Hackers are opening a new front in the corporate cybersecurity wars by hijacking the torrent of sensitive climate and energy-related data streaming out of companies.

In January, the consulting firm Schneider Electric was hit by a ransomware attack on its Sustainability Business division, which helps client companies track their emissions, improve their energy efficiency, and source renewable power, among other services. The attack took some of the division’s essential software offline for two weeks, during which an undisclosed volume of client data was compromised. A Schneider spokesperson declined to specify what exactly was stolen (or answer any questions beyond a terse press release), but the main program that was hit manages clients’ energy-use data, including emissions estimates, utility invoices, and facility-level information that is more detailed than what companies typically make public.

Schneider declined to say whether it paid a ransom to retrieve stolen data, but for now the episode appears to be over. The company said it is investigating and plans to take “additional actions” to improve its cybersecurity.

Tim’s view

The attack on Schneider illustrates a new vulnerability for companies already facing pressure from regulators and shareholders to track and curb their emissions. Businesses are compiling more energy and climate data than ever before, which have the potential to reveal sensitive details of their operations and embarrassing facts about their environmental footprint. And they’re often sharing it with a proliferation of third-party accounting and consulting firms: Schneider itself is developing decarbonization plans for at least one-third of the Fortune 500. Climate data needs a security upgrade, or companies’ willingness to tackle their emissions could be curtailed.

The basic strategy of a ransomware attack is to siphon up data and threaten to release it unless a payment is made. Firms like Schneider that have access to other companies’ data are an especially rich target, because of the potential loss of business that could result from a leak, and because the compromised data could hold keys to facilitate follow-up attacks at the other companies, said Nick Biasini, head of outreach at the cybersecurity firm Cisco Talos.

In addition to standard financial and personal data that may have been compromised, energy data is an especially sensitive Achilles’ heel. It can be read as a proxy of a company’s finances, could give away trade secrets, and could make it easier for hackers to identify future targets in the real world. Energy infrastructure is one of the most common targets of hackers, and according to security firm Sophos, the sector most likely to pay a ransom because of how damaging and costly interruptions can be. That point was driven home by the 2021 hacking of the Colonial Pipeline company, which paid a $4.4 million ransom within hours after hackers shut down one of the biggest U.S. oil pipelines. The recent attack was not the first time Schneider was targeted, either: The company was also hit during a wave of ransomware attacks last year that included at least two other large energy companies, Shell and Siemens Energy.

Risks are growing as more energy and climate data is aggregated, Biasini said.
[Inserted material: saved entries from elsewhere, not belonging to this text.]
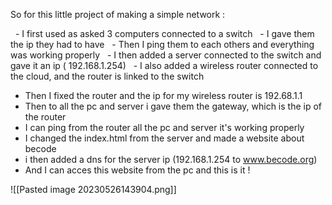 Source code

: So for this little project of making a simple network :

  - I first used as asked 3 computers connected to a switch
  - I gave them the ip they had to have
  - Then I ping them to each others and everything was working properly
  - I then added a server connected to the switch and gave it an ip ( 192.168.1.254)
  - I also added a wireless router connected to the cloud, and the router is linked to the switch

- Then I fixed the router and the ip for my wireless router is 192.68.1.1
- Then to all the pc and server i gave them the gateway, which is the ip of the router 
- I can ping from the router all the pc and server it's working properly
- I changed the index.html from the server and made a website about becode
- i then added a dns for the server ip (192.168.1.254 to www.becode.org)
- And I can acces this website from the pc and this is it !

![[Pasted image 20230526143904.png]]
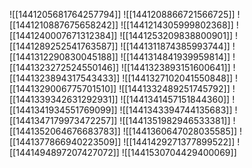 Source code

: ![[1441205681764257794]]
![[1441208866721566725]]
![[1441210887675658242]]
![[1441214305999802368]]
![[1441240007671312384]]
![[1441253209838800901]]
![[1441289252541763587]]
![[1441311874385993744]]
![[1441312290830045188]]
![[1441314841939959814]]
![[1441323272524550146]]
![[1441323893151600641]]
![[1441323894317543433]]
![[1441327102041550848]]
![[1441329006775701510]]
![[1441332489251745792]]
![[1441339342631292931]]
![[1441341457151844360]]
![[1441341934551769099]]
![[1441343394744135683]]
![[1441347179973472257]]
![[1441351982946533381]]
![[1441352064676683783]]
![[1441360647028035585]]
![[1441377866940223509]]
![[1441429271377899522]]
![[1441494897207427072]]
![[1441530704429400069]]
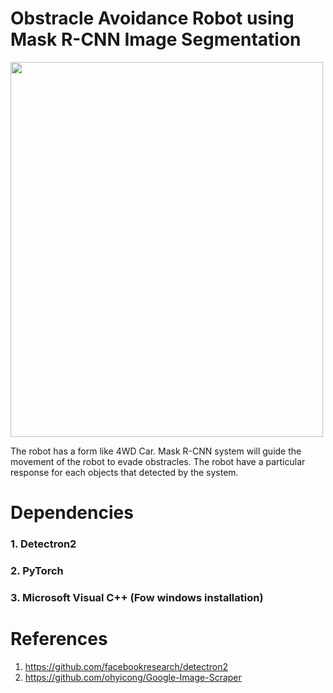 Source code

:# Obstracle Avoidance Robot using Mask R-CNN Image Segmentation

<img src="https://raw.githubusercontent.com/ctensz65/InstanceSegmentation/blob/main/photos_colab/IMG_3123.jpg" width="500" height="600">

The robot has a form like 4WD Car. Mask R-CNN system will guide the movement of the robot to evade obstracles. The robot have a particular response for each objects that detected by the system.

# Dependencies

### 1. Detectron2

### 2. PyTorch

### 3. Microsoft Visual C++ (Fow windows installation)

# References

1. https://github.com/facebookresearch/detectron2
2. https://github.com/ohyicong/Google-Image-Scraper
“It might be fine to share emissions data with your accountants or whomever, but just realize that the more people who have eyes on it, there’s an increased likelihood of data leaks,” he said. “And now there’s an added layer because you have criminals whose job it is to actively find and leak this data.”

The risk of climate data hacking is leading some consulting firms to become more vigilant about cybersecurity. A spokesperson for Watershed, an emissions-tracking startup, said it is proactively tracking efforts by hackers to target climate data, and taking steps including “strong access controls, network segmentation, vulnerability scanning, and enforced security policies via mobile device management” to mitigate the risk. Hackers only need to get lucky once to gain a huge amount of leverage, Biasini said, and once a ransomware attack happens, there’s not much a company can do except to pay up.

Room for Disagreement

It’s not clear that Schneider’s climate data, if it was stolen, was deliberately targeted in this case. In some cases, hackers work in a “smash-and-grab” fashion, snatching up whatever they can before they get caught and only combing through it later to decide what will be most painful to extort the victim, Biasini said.

The View From China

The identities of the Schneider hackers are unclear. But groups based in China pose a particular threat to U.S. energy companies, FBI Director Christopher Wray warned Congress last month. In addition to attacks in the last year by Chinese state-backed hacking groups on U.S. electric utilities and oil pipelines, U.S. and Canada-based employees of renewable energy and electric vehicle battery companies have recently been accused of selling trade secrets to China. As trade tensions between the U.S. and China escalate, corporate espionage will likely intensify, said Charles Finfrock, an insider threat consultant formerly employed by Tesla: “Within 12 months from now, you’ll see more insiders coming out of climate companies who will be identified stealing information and bringing it back it China.”